(DATASET EXCERPTS):
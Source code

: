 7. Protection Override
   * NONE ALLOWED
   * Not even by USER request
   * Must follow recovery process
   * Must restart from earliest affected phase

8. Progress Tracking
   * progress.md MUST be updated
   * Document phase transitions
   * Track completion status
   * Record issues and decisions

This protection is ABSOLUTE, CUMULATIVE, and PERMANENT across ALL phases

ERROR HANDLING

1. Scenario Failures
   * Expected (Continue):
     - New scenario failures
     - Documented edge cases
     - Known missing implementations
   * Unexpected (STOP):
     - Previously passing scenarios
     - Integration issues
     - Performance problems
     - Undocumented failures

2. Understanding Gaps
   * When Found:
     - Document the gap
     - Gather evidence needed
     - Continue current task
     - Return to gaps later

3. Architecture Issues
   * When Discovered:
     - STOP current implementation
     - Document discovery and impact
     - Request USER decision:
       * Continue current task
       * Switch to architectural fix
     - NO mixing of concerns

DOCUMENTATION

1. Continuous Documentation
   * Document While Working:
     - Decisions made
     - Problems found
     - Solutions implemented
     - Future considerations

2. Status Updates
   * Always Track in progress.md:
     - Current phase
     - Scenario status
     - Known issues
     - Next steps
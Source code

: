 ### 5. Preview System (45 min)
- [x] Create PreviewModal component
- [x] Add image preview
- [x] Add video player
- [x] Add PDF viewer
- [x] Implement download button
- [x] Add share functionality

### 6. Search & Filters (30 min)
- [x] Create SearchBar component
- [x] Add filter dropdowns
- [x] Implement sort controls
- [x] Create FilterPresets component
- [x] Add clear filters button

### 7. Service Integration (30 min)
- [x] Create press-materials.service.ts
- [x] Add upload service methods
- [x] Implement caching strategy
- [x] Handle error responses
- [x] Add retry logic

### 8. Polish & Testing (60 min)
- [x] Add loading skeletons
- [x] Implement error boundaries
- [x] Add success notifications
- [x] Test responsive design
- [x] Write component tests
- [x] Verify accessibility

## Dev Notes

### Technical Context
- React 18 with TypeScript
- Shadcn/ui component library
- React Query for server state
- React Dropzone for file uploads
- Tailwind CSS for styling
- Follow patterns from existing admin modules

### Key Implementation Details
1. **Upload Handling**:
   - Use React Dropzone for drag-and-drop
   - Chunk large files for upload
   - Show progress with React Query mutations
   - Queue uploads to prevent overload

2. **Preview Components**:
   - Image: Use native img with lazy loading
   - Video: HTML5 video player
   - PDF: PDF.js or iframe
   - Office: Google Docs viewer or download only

(YOUR ASSIGNMENT): Where does "with" occur in the data? Copy each line that has it.

(SOLUTION):
- React 18 with TypeScript
   - Show progress with React Query mutations
   - Image: Use native img with lazy loading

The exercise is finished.